*Exercise description*:
Every line of the listing below is to be duplicated exactly, with the pictures left out.

BEGIN Supplied entries

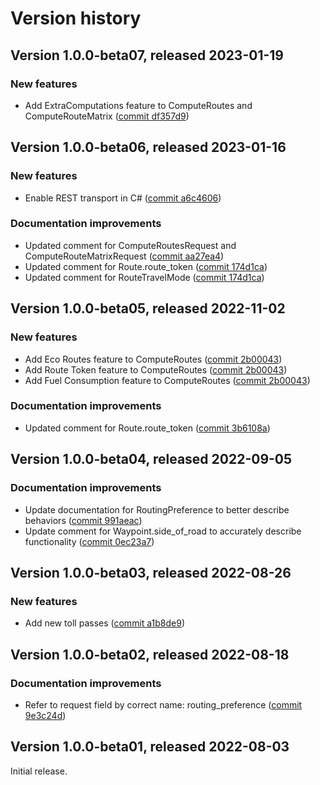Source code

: # Version history

## Version 1.0.0-beta07, released 2023-01-19

### New features

- Add ExtraComputations feature to ComputeRoutes and ComputeRouteMatrix ([commit df357d9](https://github.com/googleapis/google-cloud-dotnet/commit/df357d954eba50b3572dfb8a4a5b64eb79c576b8))

## Version 1.0.0-beta06, released 2023-01-16

### New features

- Enable REST transport in C# ([commit a6c4606](https://github.com/googleapis/google-cloud-dotnet/commit/a6c46063bd961a9dadc728a780d66de772f28e71))

### Documentation improvements

- Updated comment for ComputeRoutesRequest and ComputeRouteMatrixRequest ([commit aa27ea4](https://github.com/googleapis/google-cloud-dotnet/commit/aa27ea43ff5c26cafcc9761f2822e7e39aaa4efe))
- Updated comment for Route.route_token ([commit 174d1ca](https://github.com/googleapis/google-cloud-dotnet/commit/174d1ca296ccf2a9fb3ea4b91c4946d0d9cb7409))
- Updated comment for RouteTravelMode ([commit 174d1ca](https://github.com/googleapis/google-cloud-dotnet/commit/174d1ca296ccf2a9fb3ea4b91c4946d0d9cb7409))

## Version 1.0.0-beta05, released 2022-11-02

### New features

- Add Eco Routes feature to ComputeRoutes ([commit 2b00043](https://github.com/googleapis/google-cloud-dotnet/commit/2b00043b1b8214eaeee9d299083579aac8c5c734))
- Add Route Token feature to ComputeRoutes ([commit 2b00043](https://github.com/googleapis/google-cloud-dotnet/commit/2b00043b1b8214eaeee9d299083579aac8c5c734))
- Add Fuel Consumption feature to ComputeRoutes ([commit 2b00043](https://github.com/googleapis/google-cloud-dotnet/commit/2b00043b1b8214eaeee9d299083579aac8c5c734))

### Documentation improvements

- Updated comment for Route.route_token ([commit 3b6108a](https://github.com/googleapis/google-cloud-dotnet/commit/3b6108a3e040c6c20c81734a0ecbc49ddab75b62))

## Version 1.0.0-beta04, released 2022-09-05

### Documentation improvements

- Update documentation for RoutingPreference to better describe behaviors ([commit 991aeac](https://github.com/googleapis/google-cloud-dotnet/commit/991aeac0e3443845dde54cfd651cb057d92c9d46))
- Update comment for Waypoint.side_of_road to accurately describe functionality ([commit 0ec23a7](https://github.com/googleapis/google-cloud-dotnet/commit/0ec23a74a4f77572e6f8115e3417a1787410bf66))

## Version 1.0.0-beta03, released 2022-08-26

### New features

- Add new toll passes ([commit a1b8de9](https://github.com/googleapis/google-cloud-dotnet/commit/a1b8de9cb4d86242de9e9590cad118f72056201d))

## Version 1.0.0-beta02, released 2022-08-18

### Documentation improvements

- Refer to request field by correct name: routing_preference ([commit 9e3c24d](https://github.com/googleapis/google-cloud-dotnet/commit/9e3c24dac93688f3ac51e87fdb894e61af1d5a42))

## Version 1.0.0-beta01, released 2022-08-03

Initial release.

END Supplied entries

*Result*:
Source code

: # Version history

## Version 1.0.0-beta07, released 2023-01-19

### New features

- Add ExtraComputations feature to ComputeRoutes and ComputeRouteMatrix ([commit df357d9](https://github.com/googleapis/google-cloud-dotnet/commit/df357d954eba50b3572dfb8a4a5b64eb79c576b8))

## Version 1.0.0-beta06, released 2023-01-16

### New features

- Enable REST transport in C# ([commit a6c4606](https://github.com/googleapis/google-cloud-dotnet/commit/a6c46063bd961a9dadc728a780d66de772f28e71))

### Documentation improvements

- Updated comment for ComputeRoutesRequest and ComputeRouteMatrixRequest ([commit aa27ea4](https://github.com/googleapis/google-cloud-dotnet/commit/aa27ea43ff5c26cafcc9761f2822e7e39aaa4efe))
- Updated comment for Route.route_token ([commit 174d1ca](https://github.com/googleapis/google-cloud-dotnet/commit/174d1ca296ccf2a9fb3ea4b91c4946d0d9cb7409))
- Updated comment for RouteTravelMode ([commit 174d1ca](https://github.com/googleapis/google-cloud-dotnet/commit/174d1ca296ccf2a9fb3ea4b91c4946d0d9cb7409))

## Version 1.0.0-beta05, released 2022-11-02

### New features

- Add Eco Routes feature to ComputeRoutes ([commit 2b00043](https://github.com/googleapis/google-cloud-dotnet/commit/2b00043b1b8214eaeee9d299083579aac8c5c734))
- Add Route Token feature to ComputeRoutes ([commit 2b00043](https://github.com/googleapis/google-cloud-dotnet/commit/2b00043b1b8214eaeee9d299083579aac8c5c734))
- Add Fuel Consumption feature to ComputeRoutes ([commit 2b00043](https://github.com/googleapis/google-cloud-dotnet/commit/2b00043b1b8214eaeee9d299083579aac8c5c734))

### Documentation improvements

- Updated comment for Route.route_token ([commit 3b6108a](https://github.com/googleapis/google-cloud-dotnet/commit/3b6108a3e040c6c20c81734a0ecbc49ddab75b62))

## Version 1.0.0-beta04, released 2022-09-05

### Documentation improvements

- Update documentation for RoutingPreference to better describe behaviors ([commit 991aeac](https://github.com/googleapis/google-cloud-dotnet/commit/991aeac0e3443845dde54cfd651cb057d92c9d46))
- Update comment for Waypoint.side_of_road to accurately describe functionality ([commit 0ec23a7](https://github.com/googleapis/google-cloud-dotnet/commit/0ec23a74a4f77572e6f8115e3417a1787410bf66))

## Version 1.0.0-beta03, released 2022-08-26

### New features

- Add new toll passes ([commit a1b8de9](https://github.com/googleapis/google-cloud-dotnet/commit/a1b8de9cb4d86242de9e9590cad118f72056201d))

## Version 1.0.0-beta02, released 2022-08-18

### Documentation improvements

- Refer to request field by correct name: routing_preference ([commit 9e3c24d](https://github.com/googleapis/google-cloud-dotnet/commit/9e3c24dac93688f3ac51e87fdb894e61af1d5a42))

## Version 1.0.0-beta01, released 2022-08-03

Initial release.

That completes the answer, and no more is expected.